In 1997, in Beirut, Lebanon, a Garden of Forgiveness was created as a place of calm reflection within the city, and expressing themes of understanding, forgiveness, and unity. Conceived by Alexandra Asseily, the garden--still incomplete due to security issues--aims to nurture peace and healing.
Creating a garden--large or small--where love and forgiveness are the focus of reflection takes thought and planning. Yet the payoff can be great.
Imagine having a peaceful place nearby where you can relax and spend time unwinding. What impact might such a place have on you and your relationships?
Whether you want to create a small place to sit and reflect or an ambitious community garden, like the one in Beirut, here are seven things to consider:
1. Planning: Careful planning can help you create a garden that best reflects the factors that are important to you, and that maximizes the impact of your space. Better Homes and Gardens offers a useful, interactive online planning tool. Get ideas by visiting local gardens, looking in magazines or on the internet. Contact your local garden club or horticultural society to find out about garden shows or community gardens of remembrance or reflection. Consider upkeep, seasonal variety of plants, and, of course, cost.
2. Location, Location, Location: Where will your garden be? Where is the sun over the course of the day? Do you want to expand on the view from the space or try to hide it? How much natural noise is there? Is there a natural border to the garden, such as a fence or hedge, or do you need to create one? What shape will your garden be? A circle signifies continuity and new beginnings, a square or rectangle is grounded, solid and permanent, and a triangle symbolizes life and procreation.
3. A Focal Point: Many of the world's finest gardens draw the eye to a focal point. It could be a sculpture, rock, topiary, gate, fountain, tree, or a mass of one type of flower. Consider whether you would like to have something that symbolizes love and forgiveness to you, such as a statue, water feature, or wind chime. You could also place items strategically at the end of a pathway or next to a seating area. You may also want to write words, such as "serenity", "peace", "love", and "forgiveness", on large stones.

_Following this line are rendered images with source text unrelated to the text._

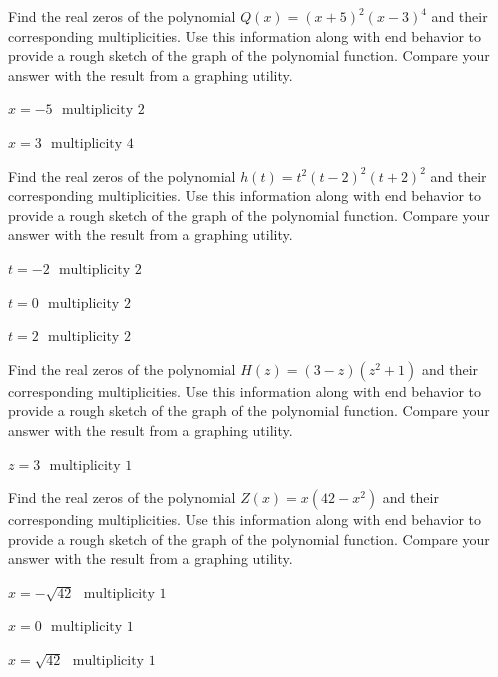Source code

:\documentclass{ximera}
\begin{document}
\begin{problem}
Find the real zeros of the polynomial $Q(x) = (x + 5)^{2}(x - 3)^{4}$ and their corresponding multiplicities.  Use this information along with end behavior to provide a rough sketch of the graph of the polynomial function.  Compare your answer with the result from a graphing utility.

\begin{solution}
$x = -5$
$\text{ multiplicity }  {2}$

$x = 3$
$\text{ multiplicity } {4}$

\end{solution}

\end{problem}

\begin{problem}
Find the real zeros of the polynomial $h(t) = t^2(t-2)^2(t+2)^2$ and their corresponding multiplicities.  Use this information along with end behavior to provide a rough sketch of the graph of the polynomial function.  Compare your answer with the result from a graphing utility.

\begin{solution}
$t = -2$
$\text{ multiplicity }  {2}$

$t = 0$
$\text{ multiplicity } {2}$

$t = 2$
$\text{ multiplicity } {2}$

\end{solution}

\end{problem}

\begin{problem}
Find the real zeros of the polynomial $H(z) = (3-z)(z^2+1)$ and their corresponding multiplicities.  Use this information along with end behavior to provide a rough sketch of the graph of the polynomial function.  Compare your answer with the result from a graphing utility.

\begin{solution}
$z = 3$
$\text{ multiplicity }  {1}$

\end{solution}

\end{problem}

\begin{problem}\label{zeromultgraphlast}
Find the real zeros of the polynomial $Z(x) = x(42 - x^{2})$ and their corresponding multiplicities.  Use this information along with end behavior to provide a rough sketch of the graph of the polynomial function.  Compare your answer with the result from a graphing utility.

\begin{solution}
$x = -\sqrt{42}$
$\text{ multiplicity }  {1}$

$x = 0$
$\text{ multiplicity }  {1}$

$x = \sqrt{42}$
$\text{ multiplicity }  {1}$

\end{solution}

\end{problem}
\end{document}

4. A Place to Walk: Some people like to sit in stillness when they reflect; others prefer to walk around. Depending on the size of your space, consider whether you’d like to include a maze, labyrinth, or pathways. These can be created with different materials—grasses, hedges, mulch, pebbles or stones.
5. A Place to Sit: What kind of seating will you want—a bench, chair, or grassy knoll? Will it be in the sun or shade? Most people prefer to sit in a shady spot, except on a cool fall or winter day. Is it possible to have seating in both a shady and sunny spot? What will you hear, smell, and see from the seating area?
6. The Birds and the Bees: Do you want to attract birds, butterflies, and other wildlife? Do you want to deter deer or rabbits? Think about having a birdbath or bird feeder in the garden. Research plants that attract butterflies.
7. What Kinds of Plants?: Your garden of love or forgiveness can contain a broad variety of plants. As you contemplate your overall plan for plants, think about having a variety of colors, shapes, scents, textures, and heights. Consider which plants bloom at which times of the year so that there is visual interest throughout the year. Keep in mind which plants will grow in the particular zone where your garden is located.
Most of all, create a place that feels nurturing. As you care for your garden, it will do the same for you and the sentient beings you share it with.